In [None]:
import pandas as pd
from sentiment_analyzer import analyze_sentiment_textblob, analyze_sentiment_vader,analyze_sentiment_flair

In [2]:
data = pd.read_csv('a3_train_final.tsv', sep='\t', header=None)
data.columns = ['annotations', 'comment']
data.head()


Unnamed: 0,annotations,comment
0,1/1,I'll only consume if I know what's inside it....
1,0/-1,It is easier to fool a million people than it...
2,0/0,NATURAL IMMUNITY protected us since evolutio...
3,0/-1,NATURAL IMMUNITY protected us since evolutio...
4,0/0,"Proud to have resisted. Proud of my husband, ..."


In [3]:
import numpy as np
import krippendorff

# Parse original data into a 2D list and convert to floats
data_list = [[float(n) for n in item.split('/')] for item in data.annotations.values]

# Find the maximum number of annotators
max_len = max(len(item) for item in data_list)

# Fill lists shorter than the maximum length with np.nan to match the maximum length
data_filled = [item + [np.nan]*(max_len-len(item)) for item in data_list]

# Convert the data into a numpy array
data_np = np.array(data_filled, dtype=float)

# Calculate Krippendorff's alpha
alpha = krippendorff.alpha(data_np, level_of_measurement='interval')

print("Krippendorff's alpha:", alpha)


Krippendorff's alpha: 0.015974378717868


**Question:** How much consensus is there between annotators of the dataset? Do you think the data is reliable?

In [4]:
def process_annotations(s):
    '''
    Principles of Preprocessing Annotations:
        1. Single Annotator Reliability: Comments annotated by only a single individual are 
            considered unreliable. In such cases, a value of -1 is returned, signifying unreliability.

        2. Consensus on Annotation: When a comment is annotated by multiple individuals and 
            all annotations agree (i.e., the annotation numbers are identical), the comment is 
            deemed reliable. The consensus number, which may be either 1 or 0, is returned to 
            indicate the comment's true sentiment.
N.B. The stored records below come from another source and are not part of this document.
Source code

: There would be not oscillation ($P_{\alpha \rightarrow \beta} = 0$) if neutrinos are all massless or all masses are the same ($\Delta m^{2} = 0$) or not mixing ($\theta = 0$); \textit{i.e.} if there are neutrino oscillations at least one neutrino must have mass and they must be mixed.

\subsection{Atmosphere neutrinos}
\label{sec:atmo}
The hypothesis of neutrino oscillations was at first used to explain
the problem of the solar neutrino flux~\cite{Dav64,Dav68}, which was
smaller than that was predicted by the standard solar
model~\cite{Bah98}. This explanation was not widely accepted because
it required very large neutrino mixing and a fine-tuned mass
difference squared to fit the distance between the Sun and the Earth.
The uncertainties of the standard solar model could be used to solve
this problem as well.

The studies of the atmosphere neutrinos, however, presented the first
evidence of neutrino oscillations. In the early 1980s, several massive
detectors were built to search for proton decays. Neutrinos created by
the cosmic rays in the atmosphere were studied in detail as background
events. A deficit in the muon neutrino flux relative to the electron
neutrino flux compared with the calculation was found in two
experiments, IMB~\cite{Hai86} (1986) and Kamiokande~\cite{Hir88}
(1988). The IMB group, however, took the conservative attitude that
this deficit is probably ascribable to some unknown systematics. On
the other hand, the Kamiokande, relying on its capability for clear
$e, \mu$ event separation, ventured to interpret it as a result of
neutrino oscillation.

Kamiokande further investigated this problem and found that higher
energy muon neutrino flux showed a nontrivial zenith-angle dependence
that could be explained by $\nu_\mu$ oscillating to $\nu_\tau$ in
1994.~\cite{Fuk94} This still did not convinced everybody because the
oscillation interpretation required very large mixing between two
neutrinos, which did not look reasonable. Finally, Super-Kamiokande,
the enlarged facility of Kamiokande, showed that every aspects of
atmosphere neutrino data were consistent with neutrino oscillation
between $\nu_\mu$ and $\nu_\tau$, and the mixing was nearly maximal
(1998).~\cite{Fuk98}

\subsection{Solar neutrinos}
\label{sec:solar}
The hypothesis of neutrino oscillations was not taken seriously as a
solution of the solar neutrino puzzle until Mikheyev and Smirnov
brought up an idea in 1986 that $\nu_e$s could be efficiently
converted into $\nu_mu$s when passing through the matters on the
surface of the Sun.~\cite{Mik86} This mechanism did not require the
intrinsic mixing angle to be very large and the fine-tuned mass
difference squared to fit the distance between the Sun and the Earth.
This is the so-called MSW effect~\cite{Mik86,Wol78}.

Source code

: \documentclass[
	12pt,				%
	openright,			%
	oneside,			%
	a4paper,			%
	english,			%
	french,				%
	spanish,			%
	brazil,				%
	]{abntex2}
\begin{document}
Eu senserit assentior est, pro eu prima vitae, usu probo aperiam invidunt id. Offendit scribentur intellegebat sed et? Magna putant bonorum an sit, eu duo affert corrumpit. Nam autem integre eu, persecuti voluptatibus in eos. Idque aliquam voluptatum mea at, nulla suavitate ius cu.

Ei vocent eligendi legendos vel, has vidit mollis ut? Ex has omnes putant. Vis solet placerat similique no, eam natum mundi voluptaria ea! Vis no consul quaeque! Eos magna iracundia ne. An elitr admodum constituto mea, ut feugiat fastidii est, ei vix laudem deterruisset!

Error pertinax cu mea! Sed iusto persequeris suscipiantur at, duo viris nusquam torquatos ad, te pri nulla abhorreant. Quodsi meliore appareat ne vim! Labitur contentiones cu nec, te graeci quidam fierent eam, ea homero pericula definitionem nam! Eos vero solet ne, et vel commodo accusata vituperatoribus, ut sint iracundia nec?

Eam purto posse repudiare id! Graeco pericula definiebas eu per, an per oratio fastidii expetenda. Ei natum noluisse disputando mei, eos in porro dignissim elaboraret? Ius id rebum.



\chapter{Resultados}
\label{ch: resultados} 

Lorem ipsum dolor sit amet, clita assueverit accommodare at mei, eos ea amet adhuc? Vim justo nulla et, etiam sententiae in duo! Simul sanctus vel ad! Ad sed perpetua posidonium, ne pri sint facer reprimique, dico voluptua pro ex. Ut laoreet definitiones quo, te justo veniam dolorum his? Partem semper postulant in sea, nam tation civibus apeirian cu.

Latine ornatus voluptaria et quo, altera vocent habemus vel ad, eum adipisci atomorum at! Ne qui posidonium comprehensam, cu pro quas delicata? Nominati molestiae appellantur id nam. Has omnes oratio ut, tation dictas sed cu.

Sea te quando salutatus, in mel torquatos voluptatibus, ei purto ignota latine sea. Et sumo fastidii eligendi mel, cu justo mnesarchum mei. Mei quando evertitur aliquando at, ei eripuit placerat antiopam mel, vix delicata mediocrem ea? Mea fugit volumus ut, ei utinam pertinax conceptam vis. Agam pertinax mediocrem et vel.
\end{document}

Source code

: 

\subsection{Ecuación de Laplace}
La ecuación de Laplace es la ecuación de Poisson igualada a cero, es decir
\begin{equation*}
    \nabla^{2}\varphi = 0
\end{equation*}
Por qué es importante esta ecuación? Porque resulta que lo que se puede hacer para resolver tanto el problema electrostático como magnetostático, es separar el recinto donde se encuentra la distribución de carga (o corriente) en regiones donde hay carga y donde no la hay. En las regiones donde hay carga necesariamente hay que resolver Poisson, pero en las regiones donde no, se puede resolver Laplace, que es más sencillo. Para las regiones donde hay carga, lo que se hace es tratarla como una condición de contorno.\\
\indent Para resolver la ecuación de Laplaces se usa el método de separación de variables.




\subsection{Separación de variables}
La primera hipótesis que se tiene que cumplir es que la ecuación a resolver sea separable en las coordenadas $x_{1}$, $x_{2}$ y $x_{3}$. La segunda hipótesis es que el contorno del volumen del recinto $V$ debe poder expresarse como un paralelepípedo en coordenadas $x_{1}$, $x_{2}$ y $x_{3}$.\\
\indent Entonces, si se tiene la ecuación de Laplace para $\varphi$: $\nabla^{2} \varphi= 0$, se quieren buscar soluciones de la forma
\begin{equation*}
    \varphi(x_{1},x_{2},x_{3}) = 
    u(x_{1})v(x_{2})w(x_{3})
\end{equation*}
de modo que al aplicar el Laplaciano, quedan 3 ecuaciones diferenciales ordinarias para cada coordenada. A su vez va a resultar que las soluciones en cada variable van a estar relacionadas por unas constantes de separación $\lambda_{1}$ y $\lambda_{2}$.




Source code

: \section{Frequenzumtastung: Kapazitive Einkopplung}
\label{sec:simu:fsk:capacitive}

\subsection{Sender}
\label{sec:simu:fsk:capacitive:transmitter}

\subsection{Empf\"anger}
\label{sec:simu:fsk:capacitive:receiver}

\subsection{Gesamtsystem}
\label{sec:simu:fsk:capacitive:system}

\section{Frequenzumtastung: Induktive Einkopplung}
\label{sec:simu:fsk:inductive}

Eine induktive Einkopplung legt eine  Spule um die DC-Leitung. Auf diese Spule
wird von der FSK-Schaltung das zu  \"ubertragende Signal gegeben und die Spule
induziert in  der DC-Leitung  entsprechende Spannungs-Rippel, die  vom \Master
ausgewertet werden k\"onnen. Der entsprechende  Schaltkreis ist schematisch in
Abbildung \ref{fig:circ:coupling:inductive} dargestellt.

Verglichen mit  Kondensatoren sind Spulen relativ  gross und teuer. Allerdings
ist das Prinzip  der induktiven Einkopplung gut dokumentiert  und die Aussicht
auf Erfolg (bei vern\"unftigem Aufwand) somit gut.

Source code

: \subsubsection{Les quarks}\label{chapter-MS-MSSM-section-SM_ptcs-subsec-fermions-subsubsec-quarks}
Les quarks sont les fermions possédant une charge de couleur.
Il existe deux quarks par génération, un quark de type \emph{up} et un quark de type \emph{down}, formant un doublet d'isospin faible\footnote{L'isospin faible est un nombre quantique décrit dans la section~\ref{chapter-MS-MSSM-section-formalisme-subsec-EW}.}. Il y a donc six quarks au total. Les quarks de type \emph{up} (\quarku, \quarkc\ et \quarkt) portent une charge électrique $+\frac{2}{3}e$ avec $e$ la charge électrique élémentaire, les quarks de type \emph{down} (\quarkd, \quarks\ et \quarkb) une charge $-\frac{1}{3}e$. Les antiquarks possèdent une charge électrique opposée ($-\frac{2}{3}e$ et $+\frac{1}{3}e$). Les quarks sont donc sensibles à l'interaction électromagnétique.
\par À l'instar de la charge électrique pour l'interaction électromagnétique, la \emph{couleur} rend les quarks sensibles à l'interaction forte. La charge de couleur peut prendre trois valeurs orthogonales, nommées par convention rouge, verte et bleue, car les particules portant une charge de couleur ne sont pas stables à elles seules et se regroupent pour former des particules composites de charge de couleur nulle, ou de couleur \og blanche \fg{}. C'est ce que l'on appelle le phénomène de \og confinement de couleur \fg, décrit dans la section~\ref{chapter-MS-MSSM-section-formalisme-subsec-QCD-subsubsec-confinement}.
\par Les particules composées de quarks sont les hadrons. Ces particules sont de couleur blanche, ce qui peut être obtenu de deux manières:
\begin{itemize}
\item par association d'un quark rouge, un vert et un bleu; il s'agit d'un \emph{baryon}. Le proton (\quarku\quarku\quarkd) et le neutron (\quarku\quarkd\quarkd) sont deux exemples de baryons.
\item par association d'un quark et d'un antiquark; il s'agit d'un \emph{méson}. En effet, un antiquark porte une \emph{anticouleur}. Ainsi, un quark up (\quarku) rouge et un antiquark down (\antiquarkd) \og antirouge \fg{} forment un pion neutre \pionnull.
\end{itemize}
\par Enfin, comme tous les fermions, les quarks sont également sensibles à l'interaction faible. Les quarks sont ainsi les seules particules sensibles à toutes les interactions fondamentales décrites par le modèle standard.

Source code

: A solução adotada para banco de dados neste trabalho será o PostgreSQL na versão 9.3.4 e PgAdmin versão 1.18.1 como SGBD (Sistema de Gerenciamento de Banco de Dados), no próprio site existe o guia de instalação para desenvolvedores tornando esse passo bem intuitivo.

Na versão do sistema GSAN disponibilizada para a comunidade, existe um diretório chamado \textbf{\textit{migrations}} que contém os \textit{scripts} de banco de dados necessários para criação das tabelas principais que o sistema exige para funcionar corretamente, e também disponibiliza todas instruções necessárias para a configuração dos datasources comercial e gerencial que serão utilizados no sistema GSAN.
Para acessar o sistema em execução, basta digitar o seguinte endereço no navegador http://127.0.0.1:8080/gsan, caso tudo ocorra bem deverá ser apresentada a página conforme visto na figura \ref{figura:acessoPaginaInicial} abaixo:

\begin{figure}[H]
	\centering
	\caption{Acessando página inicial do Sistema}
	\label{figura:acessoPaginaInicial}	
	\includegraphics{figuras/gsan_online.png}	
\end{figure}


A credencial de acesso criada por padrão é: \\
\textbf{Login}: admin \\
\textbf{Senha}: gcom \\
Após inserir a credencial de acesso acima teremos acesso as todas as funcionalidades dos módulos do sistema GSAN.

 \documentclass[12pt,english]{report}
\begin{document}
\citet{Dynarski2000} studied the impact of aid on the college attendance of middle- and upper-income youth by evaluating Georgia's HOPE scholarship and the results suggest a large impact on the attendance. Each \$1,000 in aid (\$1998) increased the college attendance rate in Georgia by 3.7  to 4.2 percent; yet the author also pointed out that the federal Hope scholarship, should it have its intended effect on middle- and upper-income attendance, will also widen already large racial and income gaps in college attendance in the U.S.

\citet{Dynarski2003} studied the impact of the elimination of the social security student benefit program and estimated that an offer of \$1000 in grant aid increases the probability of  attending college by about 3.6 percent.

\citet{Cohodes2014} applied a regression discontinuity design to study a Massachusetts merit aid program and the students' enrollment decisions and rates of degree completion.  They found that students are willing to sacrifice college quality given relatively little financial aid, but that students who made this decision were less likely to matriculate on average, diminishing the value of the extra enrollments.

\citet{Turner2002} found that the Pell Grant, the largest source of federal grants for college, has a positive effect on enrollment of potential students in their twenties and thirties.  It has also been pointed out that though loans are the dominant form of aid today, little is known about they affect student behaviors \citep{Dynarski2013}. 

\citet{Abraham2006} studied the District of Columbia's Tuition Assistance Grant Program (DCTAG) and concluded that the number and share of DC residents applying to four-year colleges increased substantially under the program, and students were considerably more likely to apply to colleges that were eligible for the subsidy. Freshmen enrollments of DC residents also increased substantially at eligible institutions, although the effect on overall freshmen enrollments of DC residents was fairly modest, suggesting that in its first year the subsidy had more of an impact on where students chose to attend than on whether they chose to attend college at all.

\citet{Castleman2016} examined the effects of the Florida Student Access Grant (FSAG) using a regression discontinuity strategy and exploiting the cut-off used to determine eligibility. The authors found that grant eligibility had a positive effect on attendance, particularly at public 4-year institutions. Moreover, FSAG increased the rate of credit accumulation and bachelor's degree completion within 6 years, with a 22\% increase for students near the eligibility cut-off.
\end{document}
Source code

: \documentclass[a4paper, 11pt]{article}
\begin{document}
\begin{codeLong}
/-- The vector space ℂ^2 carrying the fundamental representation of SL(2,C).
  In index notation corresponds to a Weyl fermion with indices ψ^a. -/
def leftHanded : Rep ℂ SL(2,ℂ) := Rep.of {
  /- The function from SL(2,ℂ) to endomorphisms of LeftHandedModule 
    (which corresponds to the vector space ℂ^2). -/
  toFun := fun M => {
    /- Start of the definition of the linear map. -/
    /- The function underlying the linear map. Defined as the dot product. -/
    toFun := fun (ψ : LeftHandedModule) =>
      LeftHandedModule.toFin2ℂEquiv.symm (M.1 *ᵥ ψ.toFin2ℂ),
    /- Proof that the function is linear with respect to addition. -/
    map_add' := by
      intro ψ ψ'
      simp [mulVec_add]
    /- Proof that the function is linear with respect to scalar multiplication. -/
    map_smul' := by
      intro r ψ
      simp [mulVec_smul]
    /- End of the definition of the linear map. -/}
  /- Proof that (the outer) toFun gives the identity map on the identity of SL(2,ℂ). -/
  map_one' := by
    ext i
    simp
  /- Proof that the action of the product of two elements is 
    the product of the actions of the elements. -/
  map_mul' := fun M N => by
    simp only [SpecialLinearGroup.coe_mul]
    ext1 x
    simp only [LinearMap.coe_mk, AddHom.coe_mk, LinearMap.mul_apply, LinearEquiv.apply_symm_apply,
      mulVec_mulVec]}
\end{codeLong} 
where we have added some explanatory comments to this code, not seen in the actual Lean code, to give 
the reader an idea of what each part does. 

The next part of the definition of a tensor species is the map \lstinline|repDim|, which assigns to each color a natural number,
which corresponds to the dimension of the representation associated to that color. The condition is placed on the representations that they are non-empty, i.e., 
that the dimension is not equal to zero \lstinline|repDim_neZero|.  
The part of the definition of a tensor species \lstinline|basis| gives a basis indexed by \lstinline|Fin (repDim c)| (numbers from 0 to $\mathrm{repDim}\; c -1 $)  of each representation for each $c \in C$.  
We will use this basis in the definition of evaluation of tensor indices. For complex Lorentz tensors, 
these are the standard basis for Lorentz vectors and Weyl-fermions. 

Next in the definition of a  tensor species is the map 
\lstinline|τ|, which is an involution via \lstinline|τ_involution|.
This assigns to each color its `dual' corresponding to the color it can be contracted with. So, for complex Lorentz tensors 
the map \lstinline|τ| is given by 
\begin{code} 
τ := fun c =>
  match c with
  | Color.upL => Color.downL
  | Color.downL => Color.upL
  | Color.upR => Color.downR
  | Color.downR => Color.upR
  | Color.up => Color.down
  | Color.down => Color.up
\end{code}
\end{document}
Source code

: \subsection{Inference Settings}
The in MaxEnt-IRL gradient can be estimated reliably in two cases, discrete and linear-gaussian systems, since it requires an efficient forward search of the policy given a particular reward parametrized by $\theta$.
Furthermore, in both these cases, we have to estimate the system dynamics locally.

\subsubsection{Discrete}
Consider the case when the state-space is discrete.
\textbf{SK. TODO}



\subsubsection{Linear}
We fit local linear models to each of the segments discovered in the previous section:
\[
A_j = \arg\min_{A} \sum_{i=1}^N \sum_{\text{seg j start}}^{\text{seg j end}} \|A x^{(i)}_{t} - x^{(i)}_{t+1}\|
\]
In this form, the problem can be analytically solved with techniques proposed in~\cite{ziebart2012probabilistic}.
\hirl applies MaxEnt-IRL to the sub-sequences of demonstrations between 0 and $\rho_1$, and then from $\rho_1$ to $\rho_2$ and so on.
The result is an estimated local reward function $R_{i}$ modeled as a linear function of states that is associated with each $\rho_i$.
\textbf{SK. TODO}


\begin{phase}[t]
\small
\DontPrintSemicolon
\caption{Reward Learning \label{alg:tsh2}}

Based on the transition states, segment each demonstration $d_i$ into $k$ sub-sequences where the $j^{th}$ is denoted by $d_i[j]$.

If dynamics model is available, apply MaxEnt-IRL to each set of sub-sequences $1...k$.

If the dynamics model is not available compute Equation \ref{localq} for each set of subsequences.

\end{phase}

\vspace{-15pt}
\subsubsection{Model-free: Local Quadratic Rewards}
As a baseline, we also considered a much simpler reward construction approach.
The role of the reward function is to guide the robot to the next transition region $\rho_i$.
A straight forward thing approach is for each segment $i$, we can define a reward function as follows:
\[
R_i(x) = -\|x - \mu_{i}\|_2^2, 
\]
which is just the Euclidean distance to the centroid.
        3. Handling Disagreements:
            3.1 Majority Rule: For comments annotated by multiple individuals where annotations 
                do not all agree, if over 50% of the annotations share the same label, that 
                majority label is considered reliable and returned.
            3.2 Lack of Majority: If no single label accounts for more than 50% of the annotations, 
                the comment is deemed unreliable, and -1 is returned.
        
        4. Default Unreliability: In any situation not covered by the above rules, the comment 
            is considered unreliable and assigned a value of -1.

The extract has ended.